Use Provide() when you want to expose an object or an interface to the application. If there is nothing meaningful to expose, consider instead using Invoke() to register lifecycle hooks for an unexported object.

Invoke

Invoke is used to invoke a function to initialize some part of the application. The provided constructors won’t be called unless an invoke function references them, either directly or indirectly via another constructor:

// func Invoke(funcs ...any) Cell

cell.Invoke(
    // Construct both B and C and then introduce them to each other.
    func(b B, c C) {
       b.SetHandler(c)
       c.SetOwner(b)
    },

    // Construct D for its side-effects only (e.g. start and stop hooks).
    // Avoid this if you can and use Invoke() to register hooks instead of Provide() if
    // there's no API to provide.
    func(D){},
)

Module

Cells can be grouped into modules (a named set of cells):

// func Module(id, title string, cells ...Cell) Cell

var Cell = cell.Module(
    "example",           // short identifier (for use in e.g. logging and tracing)
    "An example module", // one-line description (for documentation)

    cell.Provide(New),

    innerModule,         // modules can contain other modules
)

var innerModule cell.Cell = cell.Module(
    "example-inner",
    "An inner module",

    cell.Provide(newInner),
)

Module() also provides the wrapped cells with a personalized logrus.FieldLogger with the subsys field set to module identifier (“example” above).

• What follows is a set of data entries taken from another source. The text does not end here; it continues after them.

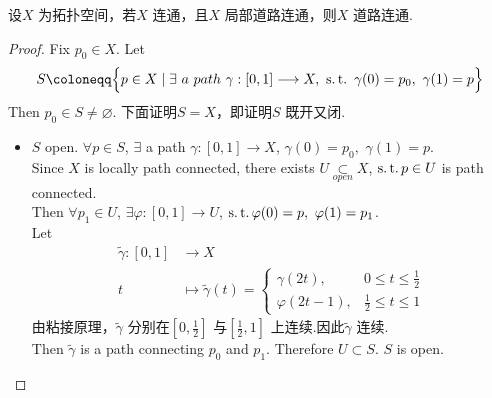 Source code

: 	\begin{proposition}\label{prop 2.3.12}
		设$X$ 为拓扑空间，若$X$ 连通，且$X$ 局部道路连通，则$X$ 道路连通.
		
		\vspace{2em}
		\begin{proof}
			Fix $p_0 \in X$. Let
			\begin{align}
				S \coloneqq \Big\{ p \in X \mid \exists \,\, a \,\, path \,\, \gamma : [0 , 1] \longrightarrow X , \,\, \st \,\, \gamma(0) = p_0 , \,\, \gamma(1) = p \Big\}
			\end{align}
			Then $p_0 \in S \neq \varnothing$. 下面证明$S = X$，即证明$S$ 既开又闭.
			\begin{itemize}
				\item $S$ open. $\forall p \in S$, $\exists$ a path $\gamma : [0 , 1] \longrightarrow X$, $\gamma(0) = p_0 , \,\, \gamma(1) = p$.\\
				Since $X$ is locally path connected, there exists $U \underset{open}{\subset} X$, $\operatorname{s.t.} p \in U$ is path connected.\\
				Then $\forall p_1 \in U$, $\exists \varphi : [0 , 1] \longrightarrow U$, $\operatorname{s.t.} \varphi(0) = p , \,\, \varphi(1) = p_1$.\\
				Let
				\begin{align}
					\widetilde{\gamma} : [0 , 1] &\longrightarrow X \\
					t &\longmapsto \widetilde{\gamma}(t) = 
					\begin{cases}
						\gamma(2t) , \,\, &0 \leq t \leq \frac{1}{2}\\
						\varphi(2t - 1) , &\frac{1}{2} \leq t \leq 1
					\end{cases}
				\end{align}
				由粘接原理，$\widetilde{\gamma}$ 分别在$[0 , \frac{1}{2}]$ 与$[\frac{1}{2} , 1]$ 上连续.因此$\widetilde{\gamma}$ 连续.\\
				Then $\widetilde{\gamma}$ is a path connecting $p_0$ and $p_1$. Therefore $U \subset S$. $S$ is open.
				

\end{itemize}
\end{proof}
\end{proposition}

The scope created by Module() is useful when combined with ProvidePrivate():

var Cell = cell.Module(
    "example",
    "An example module",

    cell.ProvidePrivate(NewA), // A only accessible from this module (or sub-modules)
    cell.Provide(NewB),        // B is accessible from anywhere
)

Decorate

Sometimes one may want to use a modified object inside a module, for example how above Module() provided the cells with a personalized logger. This can be done with a decorator:

// func Decorate(dtor any, cells ...Cell) Cell

var Cell = cell.Decorate(
    myLogger, // The decoration function

    // These cells will see the objects returned by the 'myLogger' decorator
    // rather than the objects on the outside.
    foo.Cell,
    bar.Cell,
)

// myLogger is a decorator that can depend on one or more objects in the application
// and return one or more objects. The input parameters don't necessarily need to match
// the output types.
func myLogger(log logrus.FieldLogger) logrus.FieldLogger {
    return log.WithField("lasers", "stun")
}

Config

Cilium applications use the cobra and pflag libraries for implementing the command-line interface. With Cobra, one defines a Command, with optional sub-commands. Each command has an associated FlagSet which must be populated before a command is executed in order to parse or to produce usage documentation. Hive bridges to Cobra with cell.Config, which takes a value that implements cell.Flagger for adding flags to a command’s FlagSet and returns a cell that “provides” the parsed configuration to the application:

// type Flagger interface {
//    Flags(flags *pflag.FlagSet)
// }
// func Config[Cfg Flagger](defaultConfig Cfg) cell.Cell

type MyConfig struct {
    MyOption string

    SliceOption []string
    MapOption map[string]string
}

func (def MyConfig) Flags(flags *pflag.FlagSet) {
    // Register the "my-option" flag. This matched against the MyOption field
    // by removing any dashes and doing case insensitive comparison.
    flags.String("my-option", def.MyOption, "My config option")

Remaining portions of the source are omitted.